__About this exercise__. Your reproduction of the entries should be exact and should contain no pictures.

__Task material__.

========

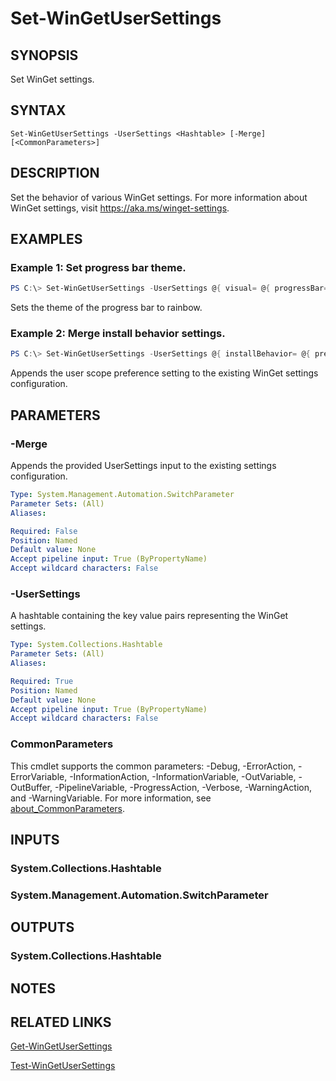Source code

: ﻿---
external help file: Microsoft.WinGet.Client.Cmdlets.dll-Help.xml
Module Name: Microsoft.WinGet.Client
online version:
schema: 2.0.0
---

# Set-WinGetUserSettings

## SYNOPSIS
Set WinGet settings.

## SYNTAX

```
Set-WinGetUserSettings -UserSettings <Hashtable> [-Merge] [<CommonParameters>]
```

## DESCRIPTION
Set the behavior of various WinGet settings. For more information about WinGet settings, visit https://aka.ms/winget-settings.

## EXAMPLES

### Example 1: Set progress bar theme.
```powershell
PS C:\> Set-WinGetUserSettings -UserSettings @{ visual= @{ progressBar="rainbow"} }
```
Sets the theme of the progress bar to rainbow.

### Example 2: Merge install behavior settings.
```powershell
PS C:\> Set-WinGetUserSettings -UserSettings @{ installBehavior= @{ preferences= @{ scope = "user"}} } -Merge
```

Appends the user scope preference setting to the existing WinGet settings configuration.

## PARAMETERS

### -Merge
Appends the provided UserSettings input to the existing settings configuration.

```yaml
Type: System.Management.Automation.SwitchParameter
Parameter Sets: (All)
Aliases:

Required: False
Position: Named
Default value: None
Accept pipeline input: True (ByPropertyName)
Accept wildcard characters: False
```

### -UserSettings
A hashtable containing the key value pairs representing the WinGet settings.

```yaml
Type: System.Collections.Hashtable
Parameter Sets: (All)
Aliases:

Required: True
Position: Named
Default value: None
Accept pipeline input: True (ByPropertyName)
Accept wildcard characters: False
```

### CommonParameters
This cmdlet supports the common parameters: -Debug, -ErrorAction, -ErrorVariable, -InformationAction, -InformationVariable, -OutVariable, -OutBuffer, -PipelineVariable, -ProgressAction, -Verbose, -WarningAction, and -WarningVariable. For more information, see [about_CommonParameters](http://go.microsoft.com/fwlink/?LinkID=113216).

## INPUTS

### System.Collections.Hashtable

### System.Management.Automation.SwitchParameter

## OUTPUTS

### System.Collections.Hashtable

## NOTES

## RELATED LINKS

[Get-WinGetUserSettings](Get-WinGetUserSettings.md)

[Test-WinGetUserSettings](Test-WinGetUserSettings.md)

========

__Solution below__.
Source code

: ﻿---
external help file: Microsoft.WinGet.Client.Cmdlets.dll-Help.xml
Module Name: Microsoft.WinGet.Client
online version:
schema: 2.0.0
---

# Set-WinGetUserSettings

## SYNOPSIS
Set WinGet settings.

## SYNTAX

```
Set-WinGetUserSettings -UserSettings <Hashtable> [-Merge] [<CommonParameters>]
```

## DESCRIPTION
Set the behavior of various WinGet settings. For more information about WinGet settings, visit https://aka.ms/winget-settings.

## EXAMPLES

### Example 1: Set progress bar theme.
```powershell
PS C:\> Set-WinGetUserSettings -UserSettings @{ visual= @{ progressBar="rainbow"} }
```
Sets the theme of the progress bar to rainbow.

### Example 2: Merge install behavior settings.
```powershell
PS C:\> Set-WinGetUserSettings -UserSettings @{ installBehavior= @{ preferences= @{ scope = "user"}} } -Merge
```

Appends the user scope preference setting to the existing WinGet settings configuration.

## PARAMETERS

### -Merge
Appends the provided UserSettings input to the existing settings configuration.

```yaml
Type: System.Management.Automation.SwitchParameter
Parameter Sets: (All)
Aliases:

Required: False
Position: Named
Default value: None
Accept pipeline input: True (ByPropertyName)
Accept wildcard characters: False
```

### -UserSettings
A hashtable containing the key value pairs representing the WinGet settings.

```yaml
Type: System.Collections.Hashtable
Parameter Sets: (All)
Aliases:

Required: True
Position: Named
Default value: None
Accept pipeline input: True (ByPropertyName)
Accept wildcard characters: False
```

### CommonParameters
This cmdlet supports the common parameters: -Debug, -ErrorAction, -ErrorVariable, -InformationAction, -InformationVariable, -OutVariable, -OutBuffer, -PipelineVariable, -ProgressAction, -Verbose, -WarningAction, and -WarningVariable. For more information, see [about_CommonParameters](http://go.microsoft.com/fwlink/?LinkID=113216).

## INPUTS

### System.Collections.Hashtable

### System.Management.Automation.SwitchParameter

## OUTPUTS

### System.Collections.Hashtable

## NOTES

## RELATED LINKS

[Get-WinGetUserSettings](Get-WinGetUserSettings.md)

[Test-WinGetUserSettings](Test-WinGetUserSettings.md)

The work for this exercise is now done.